Diagnostics for Clinical Trial Qualification

Clinical trials are research studies that test new treatments or combinations of treatments to find better ways to help people with GEP-NETs. If you’re considering participating in a clinical trial, you’ll need to undergo specific diagnostic tests to determine whether you meet the study’s enrollment criteria. These requirements ensure that the trial includes patients who are most likely to benefit from the experimental treatment and whose results can provide meaningful scientific information[3].

Standard Baseline Assessments

Before enrolling in any clinical trial for GEP-NETs, you’ll typically need a comprehensive set of baseline tests that establish your current health status. This usually includes repeating many of the diagnostic tests used for initial diagnosis, even if you’ve had them before. Clinical trials need recent information, often obtained within a specific timeframe before enrollment, such as within the past four to six weeks. This ensures that the study team has an accurate picture of your disease at the start of treatment[3].

Imaging studies are almost always required. Most trials will ask for CT scans or MRI scans of your chest, abdomen, and pelvis to document the size, location, and extent of all tumors. These baseline images serve as a reference point to measure whether the experimental treatment is working. In some trials, specialized imaging like somatostatin receptor scans may be required, particularly if the trial is testing treatments that target these receptors[11][13].

Tumor Tissue Requirements

Many clinical trials require fresh or archived tumor tissue samples. Archived tissue refers to biopsy specimens that were collected during your initial diagnosis and stored by the pathology laboratory. These samples may be retrieved and sent to the trial’s central laboratory for additional testing. Some trials require a new biopsy to be performed specifically for the study, especially if previous biopsies are old or if the trial involves testing for specific genetic markers or molecular characteristics[3].

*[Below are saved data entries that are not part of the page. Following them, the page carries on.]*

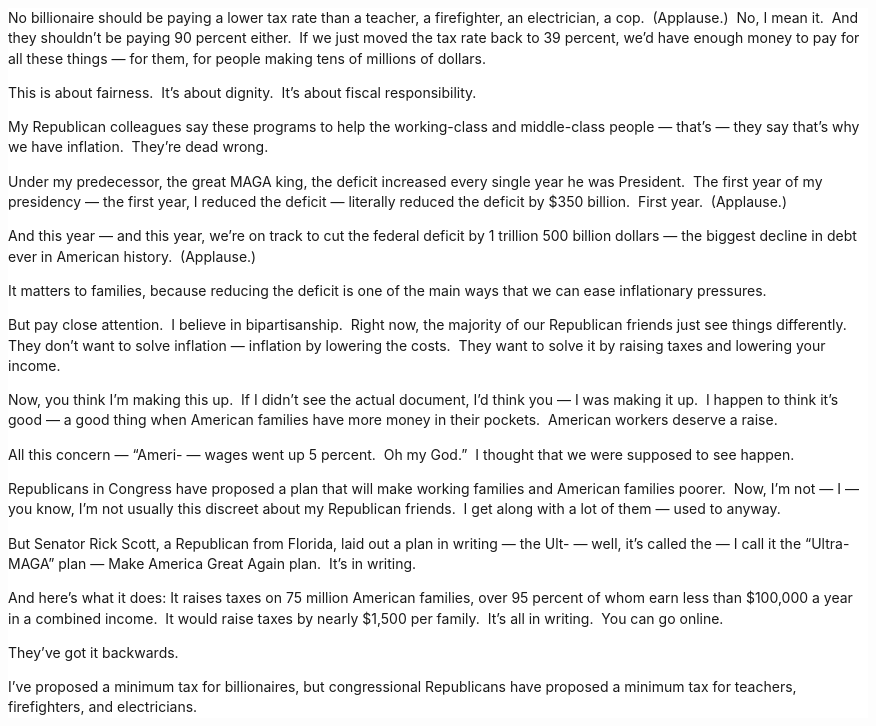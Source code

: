 No billionaire should be paying a lower tax rate than a teacher, a
firefighter, an electrician, a cop.  (Applause.)  No, I mean it.  And
they shouldn’t be paying 90 percent either.  If we just moved the tax
rate back to 39 percent, we’d have enough money to pay for all these
things — for them, for people making tens of millions of dollars.   
  
This is about fairness.  It’s about dignity.  It’s about fiscal
responsibility.  
  
My Republican colleagues say these programs to help the working-class
and middle-class people — that’s — they say that’s why we have
inflation.  They’re dead wrong.   
  
Under my predecessor, the great MAGA king, the deficit increased every
single year he was President.  The first year of my presidency — the
first year, I reduced the deficit — literally reduced the deficit by
$350 billion.  First year.  (Applause.)  
  
And this year — and this year, we’re on track to cut the federal deficit
by 1 trillion 500 billion dollars — the biggest decline in debt ever in
American history.  (Applause.)  
  
It matters to families, because reducing the deficit is one of the main
ways that we can ease inflationary pressures.  
  
But pay close attention.  I believe in bipartisanship.  Right now, the
majority of our Republican friends just see things differently.  They
don’t want to solve inflation — inflation by lowering the costs.  They
want to solve it by raising taxes and lowering your income.   
  
Now, you think I’m making this up.  If I didn’t see the actual document,
I’d think you — I was making it up.  I happen to think it’s good — a
good thing when American families have more money in their pockets. 
American workers deserve a raise.   
  
All this concern — “Ameri- — wages went up 5 percent.  Oh my God.”  I
thought that we were supposed to see happen.   
  
Republicans in Congress have proposed a plan that will make working
families and American families poorer.  Now, I’m not — I — you know, I’m
not usually this discreet about my Republican friends.  I get along with
a lot of them — used to anyway.   
  
But Senator Rick Scott, a Republican from Florida, laid out a plan in
writing — the Ult- — well, it’s called the — I call it the “Ultra-MAGA”
plan — Make America Great Again plan.  It’s in writing.    
  
And here’s what it does: It raises taxes on 75 million American
families, over 95 percent of whom earn less than $100,000 a year in a
combined income.  It would raise taxes by nearly $1,500 per family. 
It’s all in writing.  You can go online.   
  
They’ve got it backwards.   
  
I’ve proposed a minimum tax for billionaires, but congressional
Republicans have proposed a minimum tax for teachers, firefighters, and
electricians.   
  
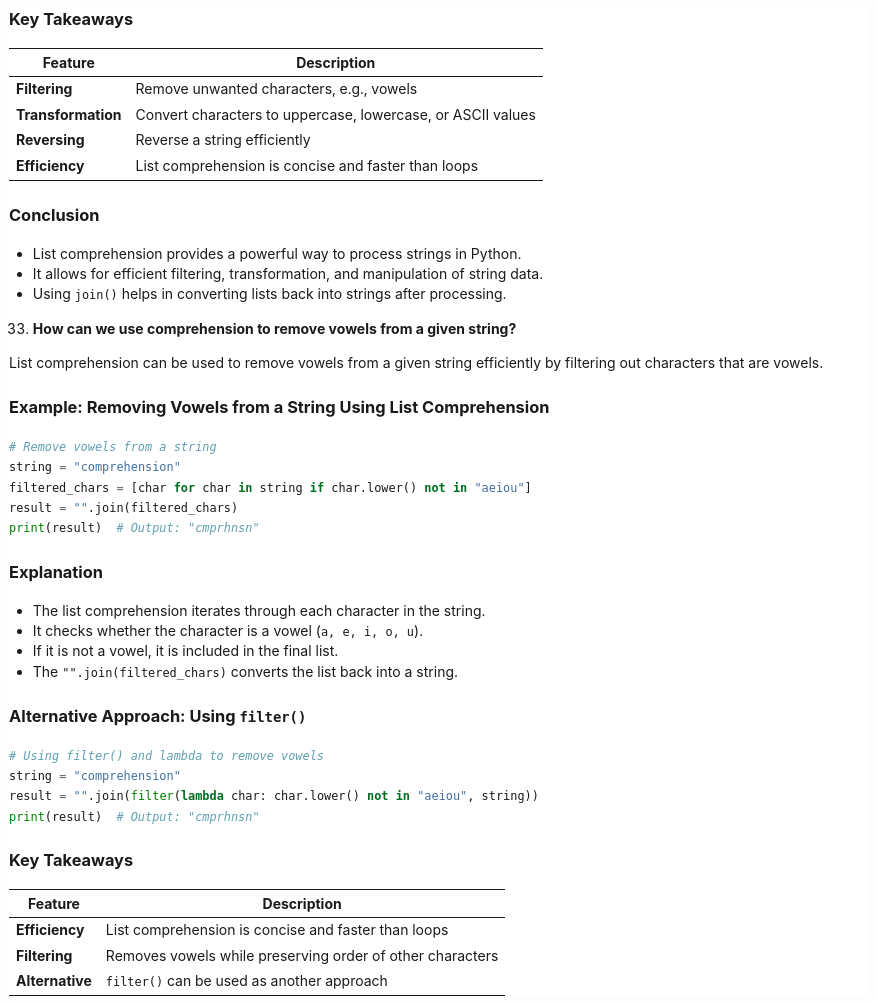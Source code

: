 ### **Key Takeaways**
| Feature | Description |
|---------|-------------|
| **Filtering** | Remove unwanted characters, e.g., vowels |
| **Transformation** | Convert characters to uppercase, lowercase, or ASCII values |
| **Reversing** | Reverse a string efficiently |
| **Efficiency** | List comprehension is concise and faster than loops |

### **Conclusion**
- List comprehension provides a powerful way to process strings in Python.
- It allows for efficient filtering, transformation, and manipulation of string data.
- Using `join()` helps in converting lists back into strings after processing.

33. **How can we use comprehension to remove vowels from a given string?**

List comprehension can be used to remove vowels from a given string efficiently by filtering out characters that are vowels.

### **Example: Removing Vowels from a String Using List Comprehension**
```python
# Remove vowels from a string
string = "comprehension"
filtered_chars = [char for char in string if char.lower() not in "aeiou"]
result = "".join(filtered_chars)
print(result)  # Output: "cmprhnsn"
```

### **Explanation**
- The list comprehension iterates through each character in the string.
- It checks whether the character is a vowel (`a, e, i, o, u`).
- If it is not a vowel, it is included in the final list.
- The `"".join(filtered_chars)` converts the list back into a string.

### **Alternative Approach: Using `filter()`**
```python
# Using filter() and lambda to remove vowels
string = "comprehension"
result = "".join(filter(lambda char: char.lower() not in "aeiou", string))
print(result)  # Output: "cmprhnsn"
```

### **Key Takeaways**
| Feature | Description |
|---------|-------------|
| **Efficiency** | List comprehension is concise and faster than loops |
| **Filtering** | Removes vowels while preserving order of other characters |
| **Alternative** | `filter()` can be used as another approach |
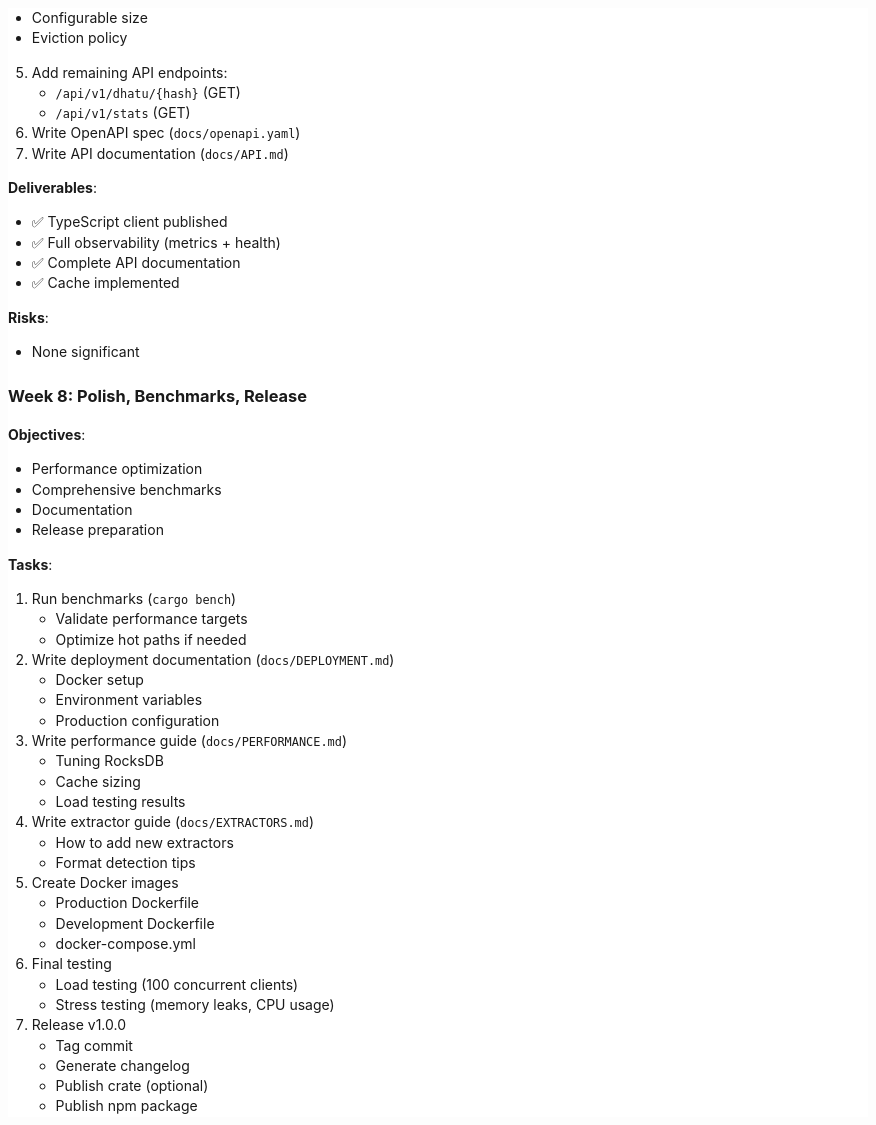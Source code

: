    - Configurable size
   - Eviction policy
5. Add remaining API endpoints:
   - `/api/v1/dhatu/{hash}` (GET)
   - `/api/v1/stats` (GET)
6. Write OpenAPI spec (`docs/openapi.yaml`)
7. Write API documentation (`docs/API.md`)

**Deliverables**:
- ✅ TypeScript client published
- ✅ Full observability (metrics + health)
- ✅ Complete API documentation
- ✅ Cache implemented

**Risks**:
- None significant

### Week 8: Polish, Benchmarks, Release

**Objectives**:
- Performance optimization
- Comprehensive benchmarks
- Documentation
- Release preparation

**Tasks**:
1. Run benchmarks (`cargo bench`)
   - Validate performance targets
   - Optimize hot paths if needed
2. Write deployment documentation (`docs/DEPLOYMENT.md`)
   - Docker setup
   - Environment variables
   - Production configuration
3. Write performance guide (`docs/PERFORMANCE.md`)
   - Tuning RocksDB
   - Cache sizing
   - Load testing results
4. Write extractor guide (`docs/EXTRACTORS.md`)
   - How to add new extractors
   - Format detection tips
5. Create Docker images
   - Production Dockerfile
   - Development Dockerfile
   - docker-compose.yml
6. Final testing
   - Load testing (100 concurrent clients)
   - Stress testing (memory leaks, CPU usage)
7. Release v1.0.0
   - Tag commit
   - Generate changelog
   - Publish crate (optional)
   - Publish npm package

The tissue is often used to confirm the diagnosis, verify the tumor grade, and assess specific features that might predict response to the experimental treatment. For example, trials testing drugs that target specific pathways in tumor cells may require testing the tumor tissue for the presence of certain proteins or genetic mutations. Studies involving treatments aimed at somatostatin receptors typically require confirmation that your tumor actually expresses these receptors on its surface[11].

Laboratory Tests and Biomarkers

Blood tests are standard requirements for clinical trial enrollment. Beyond the basic blood counts and chemistry panels that check your overall health and organ function, trials may require measurement of specific tumor markers. For GEP-NETs, this commonly includes chromogranin A levels, which can serve as a baseline to monitor disease activity during the study. If your tumor produces specific hormones, those hormone levels will also be measured and monitored throughout the trial[13].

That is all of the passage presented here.